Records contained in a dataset
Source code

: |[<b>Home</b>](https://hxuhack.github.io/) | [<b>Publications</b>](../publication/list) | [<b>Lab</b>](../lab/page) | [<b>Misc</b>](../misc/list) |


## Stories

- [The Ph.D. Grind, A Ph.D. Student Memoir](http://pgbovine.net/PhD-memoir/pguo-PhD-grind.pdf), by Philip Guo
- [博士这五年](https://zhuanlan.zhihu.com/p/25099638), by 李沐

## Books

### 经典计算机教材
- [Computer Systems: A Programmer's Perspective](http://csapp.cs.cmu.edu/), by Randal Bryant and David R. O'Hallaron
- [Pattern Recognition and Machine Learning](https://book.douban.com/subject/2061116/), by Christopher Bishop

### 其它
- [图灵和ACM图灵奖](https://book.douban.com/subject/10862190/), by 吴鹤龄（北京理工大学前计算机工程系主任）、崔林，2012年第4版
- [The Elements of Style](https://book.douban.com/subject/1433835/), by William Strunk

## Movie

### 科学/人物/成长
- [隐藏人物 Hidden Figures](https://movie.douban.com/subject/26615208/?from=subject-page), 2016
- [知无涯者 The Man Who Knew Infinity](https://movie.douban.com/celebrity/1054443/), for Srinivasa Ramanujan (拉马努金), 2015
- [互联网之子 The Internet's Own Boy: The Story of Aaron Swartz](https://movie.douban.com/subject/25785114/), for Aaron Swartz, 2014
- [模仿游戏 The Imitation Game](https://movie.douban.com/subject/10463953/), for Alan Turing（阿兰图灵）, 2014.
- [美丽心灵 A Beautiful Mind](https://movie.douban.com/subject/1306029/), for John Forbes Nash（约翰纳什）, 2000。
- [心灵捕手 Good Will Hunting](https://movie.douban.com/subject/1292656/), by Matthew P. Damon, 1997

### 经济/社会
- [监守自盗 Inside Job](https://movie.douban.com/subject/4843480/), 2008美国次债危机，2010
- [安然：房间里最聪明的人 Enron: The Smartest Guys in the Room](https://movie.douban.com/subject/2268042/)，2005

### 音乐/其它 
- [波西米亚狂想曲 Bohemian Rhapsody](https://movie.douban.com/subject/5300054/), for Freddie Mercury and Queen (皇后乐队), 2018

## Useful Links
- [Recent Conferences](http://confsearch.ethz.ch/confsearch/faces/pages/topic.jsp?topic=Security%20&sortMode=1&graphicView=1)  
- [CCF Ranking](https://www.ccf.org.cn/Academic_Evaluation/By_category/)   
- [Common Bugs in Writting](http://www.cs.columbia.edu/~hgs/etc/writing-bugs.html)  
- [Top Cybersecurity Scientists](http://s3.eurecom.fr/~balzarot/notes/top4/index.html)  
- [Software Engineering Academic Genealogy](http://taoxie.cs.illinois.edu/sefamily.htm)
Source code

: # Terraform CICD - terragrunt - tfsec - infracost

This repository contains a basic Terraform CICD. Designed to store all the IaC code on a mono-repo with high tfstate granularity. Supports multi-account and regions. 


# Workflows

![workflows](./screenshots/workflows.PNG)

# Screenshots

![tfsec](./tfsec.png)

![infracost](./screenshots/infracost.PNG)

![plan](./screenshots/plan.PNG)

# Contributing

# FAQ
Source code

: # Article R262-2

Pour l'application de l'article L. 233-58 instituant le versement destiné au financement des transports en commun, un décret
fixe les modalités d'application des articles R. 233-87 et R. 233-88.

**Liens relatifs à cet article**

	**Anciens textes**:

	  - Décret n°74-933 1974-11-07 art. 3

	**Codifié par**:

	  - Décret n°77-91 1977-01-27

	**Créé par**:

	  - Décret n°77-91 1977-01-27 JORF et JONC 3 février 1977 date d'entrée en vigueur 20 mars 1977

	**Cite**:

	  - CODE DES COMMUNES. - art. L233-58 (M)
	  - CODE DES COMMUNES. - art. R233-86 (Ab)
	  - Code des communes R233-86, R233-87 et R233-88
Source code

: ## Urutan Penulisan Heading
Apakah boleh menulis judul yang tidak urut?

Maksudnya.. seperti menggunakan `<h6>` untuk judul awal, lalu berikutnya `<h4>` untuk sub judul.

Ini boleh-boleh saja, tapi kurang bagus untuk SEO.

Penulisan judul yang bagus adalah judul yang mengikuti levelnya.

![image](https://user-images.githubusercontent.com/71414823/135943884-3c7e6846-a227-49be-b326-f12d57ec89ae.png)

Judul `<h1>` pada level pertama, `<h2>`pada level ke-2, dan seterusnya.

The problem
Within the lines above, find those holding the word "infracost" and copy them.

Your solution
: # Terraform CICD - terragrunt - tfsec - infracost
![infracost](./screenshots/infracost.PNG)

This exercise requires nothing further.